Tersangka EK dalam kasus ini merupakan direktur perusahaan swasta yang berperan sebagai pihak rekanan Perusda Sumbawa Barat. EK ditetapkan sebagai tersangka bersama SA, Direktur Perusda Sumbawa Barat.
Salah satu alat bukti yang menyatakan EK bersama SA sebagai tersangka berkaitan dengan telah ditemukan indikasi perbuatan melawan hukum dan munculnya potensi kerugian negara Rp2,1 miliar dalam pengelolaan dana penyertaan modal pemerintah periode 2016 sampai dengan 2021 dengan total Rp7,2 miliar.
Dengan konstruksi temuan demikian, penyidik menetapkan keduanya sebagai tersangka atas dugaan pengelolaan penyertaan modal yang tidak sesuai ketentuan perjanjian kerja sama.
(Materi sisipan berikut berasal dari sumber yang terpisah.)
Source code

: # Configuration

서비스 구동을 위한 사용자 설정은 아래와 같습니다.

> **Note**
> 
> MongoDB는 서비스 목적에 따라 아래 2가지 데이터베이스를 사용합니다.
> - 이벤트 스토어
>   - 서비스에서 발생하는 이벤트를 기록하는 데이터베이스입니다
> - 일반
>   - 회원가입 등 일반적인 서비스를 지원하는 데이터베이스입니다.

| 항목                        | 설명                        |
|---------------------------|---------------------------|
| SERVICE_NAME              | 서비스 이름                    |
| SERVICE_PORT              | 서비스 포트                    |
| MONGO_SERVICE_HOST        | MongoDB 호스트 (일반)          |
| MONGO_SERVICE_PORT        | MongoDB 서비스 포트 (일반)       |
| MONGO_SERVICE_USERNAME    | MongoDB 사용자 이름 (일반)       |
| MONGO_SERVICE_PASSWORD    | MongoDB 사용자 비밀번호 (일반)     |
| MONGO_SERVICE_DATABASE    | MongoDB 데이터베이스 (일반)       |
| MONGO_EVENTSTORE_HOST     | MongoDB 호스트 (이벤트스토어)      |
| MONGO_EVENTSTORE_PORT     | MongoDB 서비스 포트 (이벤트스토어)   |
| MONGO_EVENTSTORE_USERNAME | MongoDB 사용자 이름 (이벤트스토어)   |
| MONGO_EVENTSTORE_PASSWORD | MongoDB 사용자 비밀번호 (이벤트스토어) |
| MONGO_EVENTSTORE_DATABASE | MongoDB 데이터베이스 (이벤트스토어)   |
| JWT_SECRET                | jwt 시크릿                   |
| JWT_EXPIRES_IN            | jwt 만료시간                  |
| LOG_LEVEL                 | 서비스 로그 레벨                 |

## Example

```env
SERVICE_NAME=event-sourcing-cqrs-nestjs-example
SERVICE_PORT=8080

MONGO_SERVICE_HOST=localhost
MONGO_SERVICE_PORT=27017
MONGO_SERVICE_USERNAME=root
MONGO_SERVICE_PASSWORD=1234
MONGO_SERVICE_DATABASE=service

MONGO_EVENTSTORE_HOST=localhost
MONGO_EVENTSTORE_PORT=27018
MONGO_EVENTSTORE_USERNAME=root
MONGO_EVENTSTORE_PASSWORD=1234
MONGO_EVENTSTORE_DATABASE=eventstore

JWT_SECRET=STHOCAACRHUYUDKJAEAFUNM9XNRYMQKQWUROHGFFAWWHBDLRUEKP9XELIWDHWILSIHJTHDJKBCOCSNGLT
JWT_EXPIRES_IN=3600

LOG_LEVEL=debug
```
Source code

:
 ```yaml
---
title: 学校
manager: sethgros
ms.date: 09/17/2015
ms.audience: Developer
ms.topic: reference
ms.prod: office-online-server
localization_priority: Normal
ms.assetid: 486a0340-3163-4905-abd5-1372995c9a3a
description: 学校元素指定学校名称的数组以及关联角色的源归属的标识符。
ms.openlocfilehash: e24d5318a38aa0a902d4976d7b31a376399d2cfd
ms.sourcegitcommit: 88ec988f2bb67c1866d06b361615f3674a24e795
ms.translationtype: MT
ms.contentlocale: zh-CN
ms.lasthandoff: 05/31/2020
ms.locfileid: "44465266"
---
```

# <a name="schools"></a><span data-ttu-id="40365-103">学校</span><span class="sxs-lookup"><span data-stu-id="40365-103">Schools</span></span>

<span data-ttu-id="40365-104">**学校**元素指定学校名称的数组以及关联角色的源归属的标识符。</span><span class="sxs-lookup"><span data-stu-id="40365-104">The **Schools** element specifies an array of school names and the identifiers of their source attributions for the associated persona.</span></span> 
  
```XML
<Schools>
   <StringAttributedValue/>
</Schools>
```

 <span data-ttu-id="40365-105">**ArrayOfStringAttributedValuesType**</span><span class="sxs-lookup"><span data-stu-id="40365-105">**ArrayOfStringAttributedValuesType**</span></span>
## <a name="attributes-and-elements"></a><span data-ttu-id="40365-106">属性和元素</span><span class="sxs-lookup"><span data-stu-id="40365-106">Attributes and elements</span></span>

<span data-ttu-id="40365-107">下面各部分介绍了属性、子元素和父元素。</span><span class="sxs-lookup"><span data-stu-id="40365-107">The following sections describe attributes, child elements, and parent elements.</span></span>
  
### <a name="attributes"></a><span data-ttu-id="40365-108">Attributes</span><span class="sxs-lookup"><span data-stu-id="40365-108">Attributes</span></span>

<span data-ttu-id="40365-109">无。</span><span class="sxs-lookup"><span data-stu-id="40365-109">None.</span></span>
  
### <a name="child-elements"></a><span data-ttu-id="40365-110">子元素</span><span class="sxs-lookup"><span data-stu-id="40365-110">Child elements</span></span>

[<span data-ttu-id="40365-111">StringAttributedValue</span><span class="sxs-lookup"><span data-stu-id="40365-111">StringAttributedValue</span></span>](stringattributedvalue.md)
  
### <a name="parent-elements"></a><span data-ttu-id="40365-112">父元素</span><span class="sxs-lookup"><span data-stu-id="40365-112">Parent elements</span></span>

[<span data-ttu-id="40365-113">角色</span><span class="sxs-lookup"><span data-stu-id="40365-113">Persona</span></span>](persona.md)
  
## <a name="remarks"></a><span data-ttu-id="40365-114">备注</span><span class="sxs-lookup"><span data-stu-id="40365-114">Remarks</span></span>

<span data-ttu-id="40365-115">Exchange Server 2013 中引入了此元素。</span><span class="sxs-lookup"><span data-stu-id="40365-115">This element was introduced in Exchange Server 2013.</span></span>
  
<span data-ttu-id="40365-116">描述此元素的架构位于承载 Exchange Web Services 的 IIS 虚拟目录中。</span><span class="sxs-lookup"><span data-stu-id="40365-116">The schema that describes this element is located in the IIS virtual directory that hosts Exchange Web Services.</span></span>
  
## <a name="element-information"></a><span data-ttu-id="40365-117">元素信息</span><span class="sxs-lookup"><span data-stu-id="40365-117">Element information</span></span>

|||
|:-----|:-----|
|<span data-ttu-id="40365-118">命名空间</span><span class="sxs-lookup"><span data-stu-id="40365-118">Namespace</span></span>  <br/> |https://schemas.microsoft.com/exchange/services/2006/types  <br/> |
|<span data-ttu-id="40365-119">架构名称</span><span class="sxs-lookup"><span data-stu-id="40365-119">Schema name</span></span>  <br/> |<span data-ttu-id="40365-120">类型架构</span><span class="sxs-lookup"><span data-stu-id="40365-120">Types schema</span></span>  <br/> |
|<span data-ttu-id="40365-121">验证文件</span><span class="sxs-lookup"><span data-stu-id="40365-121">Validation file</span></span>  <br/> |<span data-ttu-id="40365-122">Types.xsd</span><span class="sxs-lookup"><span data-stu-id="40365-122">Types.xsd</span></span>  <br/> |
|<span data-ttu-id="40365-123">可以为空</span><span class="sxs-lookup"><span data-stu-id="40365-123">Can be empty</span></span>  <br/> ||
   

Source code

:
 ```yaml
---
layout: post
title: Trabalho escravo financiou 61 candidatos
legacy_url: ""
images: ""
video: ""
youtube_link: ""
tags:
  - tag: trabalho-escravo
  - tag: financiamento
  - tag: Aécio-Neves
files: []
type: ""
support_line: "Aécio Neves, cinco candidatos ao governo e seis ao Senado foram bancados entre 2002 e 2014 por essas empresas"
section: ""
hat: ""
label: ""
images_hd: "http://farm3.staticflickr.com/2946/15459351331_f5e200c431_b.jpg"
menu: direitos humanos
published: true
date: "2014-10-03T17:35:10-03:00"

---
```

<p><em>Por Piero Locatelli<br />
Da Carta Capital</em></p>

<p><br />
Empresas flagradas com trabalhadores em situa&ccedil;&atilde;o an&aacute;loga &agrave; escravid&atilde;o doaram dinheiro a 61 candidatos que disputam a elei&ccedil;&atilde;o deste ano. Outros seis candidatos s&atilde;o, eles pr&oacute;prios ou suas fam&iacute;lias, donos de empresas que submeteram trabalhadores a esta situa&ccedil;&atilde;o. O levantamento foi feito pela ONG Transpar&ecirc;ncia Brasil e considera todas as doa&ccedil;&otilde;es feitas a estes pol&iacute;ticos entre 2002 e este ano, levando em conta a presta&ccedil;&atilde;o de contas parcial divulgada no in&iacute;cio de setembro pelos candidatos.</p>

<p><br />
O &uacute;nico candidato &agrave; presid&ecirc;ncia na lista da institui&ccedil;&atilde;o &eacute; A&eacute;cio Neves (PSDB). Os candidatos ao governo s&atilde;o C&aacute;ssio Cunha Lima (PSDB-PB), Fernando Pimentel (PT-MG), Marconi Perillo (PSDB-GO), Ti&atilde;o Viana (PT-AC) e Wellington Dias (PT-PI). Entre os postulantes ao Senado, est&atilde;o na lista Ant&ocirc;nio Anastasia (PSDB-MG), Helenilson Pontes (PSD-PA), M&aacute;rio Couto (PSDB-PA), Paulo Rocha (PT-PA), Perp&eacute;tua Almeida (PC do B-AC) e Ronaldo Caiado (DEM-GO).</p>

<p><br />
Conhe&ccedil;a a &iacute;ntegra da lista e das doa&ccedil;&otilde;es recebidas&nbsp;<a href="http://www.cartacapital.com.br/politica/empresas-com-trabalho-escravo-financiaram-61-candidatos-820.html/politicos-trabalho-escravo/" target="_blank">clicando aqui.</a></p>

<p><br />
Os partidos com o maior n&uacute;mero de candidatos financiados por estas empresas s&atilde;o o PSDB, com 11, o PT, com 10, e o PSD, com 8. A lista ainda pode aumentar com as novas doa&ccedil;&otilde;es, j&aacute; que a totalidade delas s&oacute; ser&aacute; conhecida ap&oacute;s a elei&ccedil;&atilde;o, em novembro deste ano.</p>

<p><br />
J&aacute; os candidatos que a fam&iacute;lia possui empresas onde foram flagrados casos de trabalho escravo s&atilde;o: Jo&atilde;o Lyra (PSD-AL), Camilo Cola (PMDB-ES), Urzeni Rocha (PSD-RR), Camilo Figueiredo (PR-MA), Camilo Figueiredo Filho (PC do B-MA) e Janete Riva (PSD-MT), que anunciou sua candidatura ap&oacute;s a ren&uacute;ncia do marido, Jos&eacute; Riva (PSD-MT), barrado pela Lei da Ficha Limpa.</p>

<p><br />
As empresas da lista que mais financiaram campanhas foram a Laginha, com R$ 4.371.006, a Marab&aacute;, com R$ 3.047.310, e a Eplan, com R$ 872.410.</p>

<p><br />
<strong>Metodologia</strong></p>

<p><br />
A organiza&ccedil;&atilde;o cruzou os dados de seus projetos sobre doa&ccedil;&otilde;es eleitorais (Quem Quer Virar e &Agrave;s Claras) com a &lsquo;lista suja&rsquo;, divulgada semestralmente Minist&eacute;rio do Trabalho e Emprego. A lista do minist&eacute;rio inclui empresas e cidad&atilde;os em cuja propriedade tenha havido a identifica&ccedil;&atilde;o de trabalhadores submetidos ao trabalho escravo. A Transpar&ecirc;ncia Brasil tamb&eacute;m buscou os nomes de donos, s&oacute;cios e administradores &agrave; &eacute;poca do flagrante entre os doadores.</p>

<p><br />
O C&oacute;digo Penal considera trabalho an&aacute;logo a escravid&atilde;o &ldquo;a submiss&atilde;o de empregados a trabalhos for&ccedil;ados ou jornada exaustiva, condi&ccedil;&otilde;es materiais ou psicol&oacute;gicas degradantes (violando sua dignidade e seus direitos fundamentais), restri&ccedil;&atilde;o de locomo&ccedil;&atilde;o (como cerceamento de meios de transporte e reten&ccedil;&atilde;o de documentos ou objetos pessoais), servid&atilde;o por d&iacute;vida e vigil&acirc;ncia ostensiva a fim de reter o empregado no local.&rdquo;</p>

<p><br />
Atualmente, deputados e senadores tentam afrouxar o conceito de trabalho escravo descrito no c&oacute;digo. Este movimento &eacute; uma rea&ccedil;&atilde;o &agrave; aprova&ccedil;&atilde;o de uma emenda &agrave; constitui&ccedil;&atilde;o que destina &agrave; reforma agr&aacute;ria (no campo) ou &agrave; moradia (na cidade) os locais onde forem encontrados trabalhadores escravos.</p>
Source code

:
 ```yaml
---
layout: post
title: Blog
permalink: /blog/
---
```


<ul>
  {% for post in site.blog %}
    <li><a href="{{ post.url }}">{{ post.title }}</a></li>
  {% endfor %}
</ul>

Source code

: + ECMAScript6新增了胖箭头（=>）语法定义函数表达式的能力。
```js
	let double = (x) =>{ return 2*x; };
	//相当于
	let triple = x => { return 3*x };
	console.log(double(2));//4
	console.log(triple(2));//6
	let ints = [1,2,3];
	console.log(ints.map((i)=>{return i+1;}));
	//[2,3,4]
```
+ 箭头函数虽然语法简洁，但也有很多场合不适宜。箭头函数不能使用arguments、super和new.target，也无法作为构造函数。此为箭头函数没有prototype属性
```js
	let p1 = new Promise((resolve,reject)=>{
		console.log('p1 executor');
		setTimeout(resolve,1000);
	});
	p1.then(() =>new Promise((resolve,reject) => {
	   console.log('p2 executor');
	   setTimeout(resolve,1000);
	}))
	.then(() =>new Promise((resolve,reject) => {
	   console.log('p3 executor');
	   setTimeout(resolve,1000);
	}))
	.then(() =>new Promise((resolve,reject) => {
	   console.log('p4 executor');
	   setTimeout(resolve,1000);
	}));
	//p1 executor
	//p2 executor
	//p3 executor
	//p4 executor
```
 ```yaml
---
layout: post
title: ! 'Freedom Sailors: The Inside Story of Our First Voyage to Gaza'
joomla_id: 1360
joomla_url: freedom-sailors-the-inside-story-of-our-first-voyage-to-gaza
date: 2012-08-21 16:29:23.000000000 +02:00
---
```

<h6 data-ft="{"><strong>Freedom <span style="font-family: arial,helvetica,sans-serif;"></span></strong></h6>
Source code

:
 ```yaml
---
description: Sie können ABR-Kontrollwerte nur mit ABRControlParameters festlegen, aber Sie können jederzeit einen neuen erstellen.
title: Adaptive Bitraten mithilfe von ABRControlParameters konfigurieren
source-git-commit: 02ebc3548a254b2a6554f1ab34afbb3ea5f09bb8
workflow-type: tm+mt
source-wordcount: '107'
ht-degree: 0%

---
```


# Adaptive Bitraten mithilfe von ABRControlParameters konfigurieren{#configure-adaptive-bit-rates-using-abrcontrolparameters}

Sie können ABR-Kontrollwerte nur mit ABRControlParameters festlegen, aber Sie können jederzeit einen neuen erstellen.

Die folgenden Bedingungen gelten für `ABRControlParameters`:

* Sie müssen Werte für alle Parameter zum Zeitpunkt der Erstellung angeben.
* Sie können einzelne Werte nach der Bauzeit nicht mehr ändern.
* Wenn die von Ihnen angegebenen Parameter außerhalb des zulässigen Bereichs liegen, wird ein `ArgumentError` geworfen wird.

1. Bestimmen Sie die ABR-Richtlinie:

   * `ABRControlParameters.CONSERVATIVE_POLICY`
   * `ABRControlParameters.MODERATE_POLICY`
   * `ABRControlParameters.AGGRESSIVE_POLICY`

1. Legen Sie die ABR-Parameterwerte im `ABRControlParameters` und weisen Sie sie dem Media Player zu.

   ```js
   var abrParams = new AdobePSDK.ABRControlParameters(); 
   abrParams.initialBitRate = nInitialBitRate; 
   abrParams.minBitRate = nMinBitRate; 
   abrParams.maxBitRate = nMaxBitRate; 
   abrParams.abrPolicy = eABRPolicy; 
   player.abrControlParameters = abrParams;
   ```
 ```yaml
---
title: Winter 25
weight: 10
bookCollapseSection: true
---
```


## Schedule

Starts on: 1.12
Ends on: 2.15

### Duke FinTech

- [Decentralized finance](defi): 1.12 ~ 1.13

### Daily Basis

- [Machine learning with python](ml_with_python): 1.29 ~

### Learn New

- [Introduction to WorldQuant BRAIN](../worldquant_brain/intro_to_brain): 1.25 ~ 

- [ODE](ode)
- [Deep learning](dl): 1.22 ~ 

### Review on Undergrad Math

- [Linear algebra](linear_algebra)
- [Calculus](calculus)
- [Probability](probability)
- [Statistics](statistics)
Dengan menemukan indikasi pelanggaran hukum yang demikian, penyidik menerapkan sangkaan Pasal 2 ayat (1) dan/atau Pasal 3 Undang-Undang Nomor 31 Tahun 1999 tentang pemberantasan tindak pidana korupsi sebagaimana diubah dengan UU No. 20 Tahun 2001 juncto Pasal 55 ayat (1) ke-1 KUHP jo. Pasal 64 KUHP.
Baca juga:
Dalam penanganan kasus ini penyidik kejaksaan lebih dahulu melakukan penahanan terhadap SA dengan menitipkan yang bersangkutan di Rutan Polres Sumbawa Barat.
Sementara penitipan penahanan tersangka EK, Irwan enggan menyampaikan dengan alasan menjaga keamanan dan keselamatan tersangka.